ALEJANDRO ORTEA
En nuestro pueblo parece que somos gente curiosa, porque de vez en cuando alguien anuncia que se ha encontrado ciertas cosas tiradas a la basura. Estos días toca que el antiguo prócer Álvarez-Cascos anda muy contrariado -y, a juzgar por sus comparecencias públicas, hasta enfadado- porque dice que un ciudadano se encontró tirados unos viejos papeles suyos junto a la sede popular de El Parchís, tres. Le sucedería entonces como a tantos jóvenes que, abandonado el hogar paterno, reclaman al cabo de años sus viejos discos, apuntes, fotos, antiguas revistas o libros. La respuesta que suelen recibir de sus mayores es que tales objetos ya han sido «reciclados», es decir, tirados a la basura hace bastante tiempo. Cuando el agraviado se enfurruña y muestra su contrariedad, la contestación que suele recibir es del tipo «como lo dejaste aquí y nunca hiciste caso de ello, pensábamos que ya no lo querías». Ahí suelen terminar esas polémicas domésticas, porque el supuesto agraviado reconoce, generalmente de forma tácita, su falta de diligencia; pero otros insisten en su protesta y en el ninguneo que ello representa y el poco cariño o respeto que se le tiene en su viejo hogar.

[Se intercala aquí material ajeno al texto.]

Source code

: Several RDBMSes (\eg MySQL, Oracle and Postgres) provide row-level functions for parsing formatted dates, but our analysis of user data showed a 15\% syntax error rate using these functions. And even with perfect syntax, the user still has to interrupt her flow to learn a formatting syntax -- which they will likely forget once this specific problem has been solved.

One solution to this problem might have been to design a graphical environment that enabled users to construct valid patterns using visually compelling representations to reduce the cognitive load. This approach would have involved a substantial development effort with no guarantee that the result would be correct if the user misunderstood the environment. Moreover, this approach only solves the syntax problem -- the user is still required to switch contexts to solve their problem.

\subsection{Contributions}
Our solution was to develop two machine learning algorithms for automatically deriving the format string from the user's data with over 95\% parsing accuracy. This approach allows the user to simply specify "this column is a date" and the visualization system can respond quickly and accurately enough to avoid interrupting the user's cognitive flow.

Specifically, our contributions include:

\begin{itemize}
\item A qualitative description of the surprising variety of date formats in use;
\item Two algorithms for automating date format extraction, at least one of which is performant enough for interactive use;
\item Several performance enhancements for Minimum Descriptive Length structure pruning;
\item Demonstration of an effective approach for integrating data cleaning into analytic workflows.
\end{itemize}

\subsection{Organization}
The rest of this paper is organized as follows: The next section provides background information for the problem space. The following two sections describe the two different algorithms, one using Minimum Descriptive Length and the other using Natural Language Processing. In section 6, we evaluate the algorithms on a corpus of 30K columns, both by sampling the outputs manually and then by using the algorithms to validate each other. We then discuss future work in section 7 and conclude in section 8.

Esto exactamente es lo que hace ahora el antiguo prócer. Esperemos que los asuntos públicos los haya llevado con más diligencia que la dispuesta al abandonar supuestamente en los anaqueles de su antigua oficina olvidados papeles durante años y paños. Y es posible que, de no haber existido un conciudadano curioso, a quien el pretendido agraviado ha calificado como «ejemplar», nadie, ni siquiera él mismo, se hubiera acordado de la existencia de dichos papeles. Así que, menos lobos.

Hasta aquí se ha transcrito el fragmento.